The Diving Bell and the Butterfly
Starring Mathieu Amalric. In French with English subtitles. Unrated. Opens Tuesday, December 25, at the Fifth Avenue Cinemas
Many people have felt trapped in–or forced out of–their bodies in times of great stress. This can lead to a kind of self-detachment. But for Jean-Dominique Bauby–waking up in a seaside hospital, unable to move or speak–this means that a stroke has left him with a rare and permanent condition called locked-in syndrome.
For another director, this material–based on real events–might have led to a disease-of-the-week special. But for Julian Schnabel, it's an opportunity to celebrate the colours swirling in the seemingly stillest of minds.

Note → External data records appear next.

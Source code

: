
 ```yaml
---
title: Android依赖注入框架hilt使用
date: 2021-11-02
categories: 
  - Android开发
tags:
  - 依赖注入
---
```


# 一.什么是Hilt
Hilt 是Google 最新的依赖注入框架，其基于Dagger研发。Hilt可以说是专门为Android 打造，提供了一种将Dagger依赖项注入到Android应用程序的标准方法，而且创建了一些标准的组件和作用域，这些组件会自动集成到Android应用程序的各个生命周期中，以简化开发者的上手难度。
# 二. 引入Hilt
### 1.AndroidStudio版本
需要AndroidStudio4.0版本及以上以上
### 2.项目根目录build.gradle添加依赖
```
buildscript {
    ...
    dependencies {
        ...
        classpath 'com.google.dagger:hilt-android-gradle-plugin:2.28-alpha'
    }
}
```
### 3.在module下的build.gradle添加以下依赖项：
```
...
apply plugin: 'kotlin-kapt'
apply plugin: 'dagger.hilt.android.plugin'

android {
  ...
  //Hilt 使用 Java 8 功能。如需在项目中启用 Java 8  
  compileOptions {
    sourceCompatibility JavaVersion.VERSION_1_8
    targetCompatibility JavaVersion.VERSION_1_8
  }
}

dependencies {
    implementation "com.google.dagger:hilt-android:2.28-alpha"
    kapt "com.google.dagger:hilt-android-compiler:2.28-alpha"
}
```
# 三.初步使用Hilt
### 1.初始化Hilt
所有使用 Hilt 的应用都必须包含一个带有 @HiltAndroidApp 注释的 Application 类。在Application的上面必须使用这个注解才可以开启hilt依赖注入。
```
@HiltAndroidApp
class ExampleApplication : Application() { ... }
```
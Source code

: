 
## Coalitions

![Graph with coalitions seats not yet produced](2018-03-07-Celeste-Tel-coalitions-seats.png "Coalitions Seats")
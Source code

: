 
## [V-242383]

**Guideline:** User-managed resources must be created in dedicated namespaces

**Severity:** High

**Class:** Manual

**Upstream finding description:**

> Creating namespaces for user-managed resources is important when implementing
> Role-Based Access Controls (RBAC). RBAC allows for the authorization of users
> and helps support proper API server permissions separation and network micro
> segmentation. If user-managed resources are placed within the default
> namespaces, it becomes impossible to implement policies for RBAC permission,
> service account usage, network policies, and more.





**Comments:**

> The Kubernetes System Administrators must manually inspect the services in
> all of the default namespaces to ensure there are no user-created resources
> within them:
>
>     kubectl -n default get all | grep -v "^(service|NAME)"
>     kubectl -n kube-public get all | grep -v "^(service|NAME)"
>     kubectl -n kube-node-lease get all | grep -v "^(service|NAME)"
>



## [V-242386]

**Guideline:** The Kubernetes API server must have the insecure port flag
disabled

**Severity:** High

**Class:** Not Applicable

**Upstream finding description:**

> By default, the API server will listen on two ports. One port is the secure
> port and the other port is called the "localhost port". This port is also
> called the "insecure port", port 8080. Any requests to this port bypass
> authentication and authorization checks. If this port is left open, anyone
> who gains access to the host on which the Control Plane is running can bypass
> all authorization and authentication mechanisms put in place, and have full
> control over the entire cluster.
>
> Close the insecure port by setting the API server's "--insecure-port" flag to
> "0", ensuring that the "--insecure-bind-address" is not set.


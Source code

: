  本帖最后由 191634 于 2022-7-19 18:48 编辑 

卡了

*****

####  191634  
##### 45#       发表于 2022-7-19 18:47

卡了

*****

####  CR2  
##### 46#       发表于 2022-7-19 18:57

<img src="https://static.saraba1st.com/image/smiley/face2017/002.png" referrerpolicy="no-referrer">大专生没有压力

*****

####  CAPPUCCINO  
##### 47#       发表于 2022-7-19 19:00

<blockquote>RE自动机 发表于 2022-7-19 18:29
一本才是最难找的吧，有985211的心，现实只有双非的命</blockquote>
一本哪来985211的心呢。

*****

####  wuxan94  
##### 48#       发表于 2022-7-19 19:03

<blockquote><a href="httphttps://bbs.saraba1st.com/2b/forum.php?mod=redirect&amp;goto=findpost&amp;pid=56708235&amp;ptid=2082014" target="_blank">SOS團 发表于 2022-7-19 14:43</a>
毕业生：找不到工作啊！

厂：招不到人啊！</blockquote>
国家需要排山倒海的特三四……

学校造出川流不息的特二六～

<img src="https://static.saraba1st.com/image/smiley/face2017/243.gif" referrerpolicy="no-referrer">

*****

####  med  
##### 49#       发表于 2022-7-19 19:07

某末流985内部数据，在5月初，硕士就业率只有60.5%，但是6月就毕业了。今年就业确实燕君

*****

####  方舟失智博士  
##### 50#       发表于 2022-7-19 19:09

As played unforgettably by Mathieu Amalric, Jean-Dominique is an unstoppable force of nature–a happening Parisian fashion journalist who comes to a violent halt while driving through the French countryside. Soon he's staring at burbling doctors, unable to answer what seem to be absurd questions. Actually, he is responding; he just can't understand why they don't hear him. On top of that, an infection in one eye leaves blinking the other as his sole contact with the outer world.
Even in this condition, Jean-Do is assessing romantic possibilities. Granted, there's a lot to look at in the form of his physical therapist (Anne Consigny), a stenographer (Marina Hands), and a speech specialist (Marie-Josée Croze), with the last teaching him a kind of ocular semaphore by which Bauby was able to dictate the witty, playful memoir on which this is based.
Schnabel is interested in more than words, although these spill handily from the pen of screenwriter Ronald Harwood. And in a couple of heartbreaking scenes, Max von Sydow plays the aging father who is suddenly likely to outlive his son.
If these descriptions make Diving Bell sound like a downer, just remember where butterflies come from: it's not pretty, but it sure is beautiful.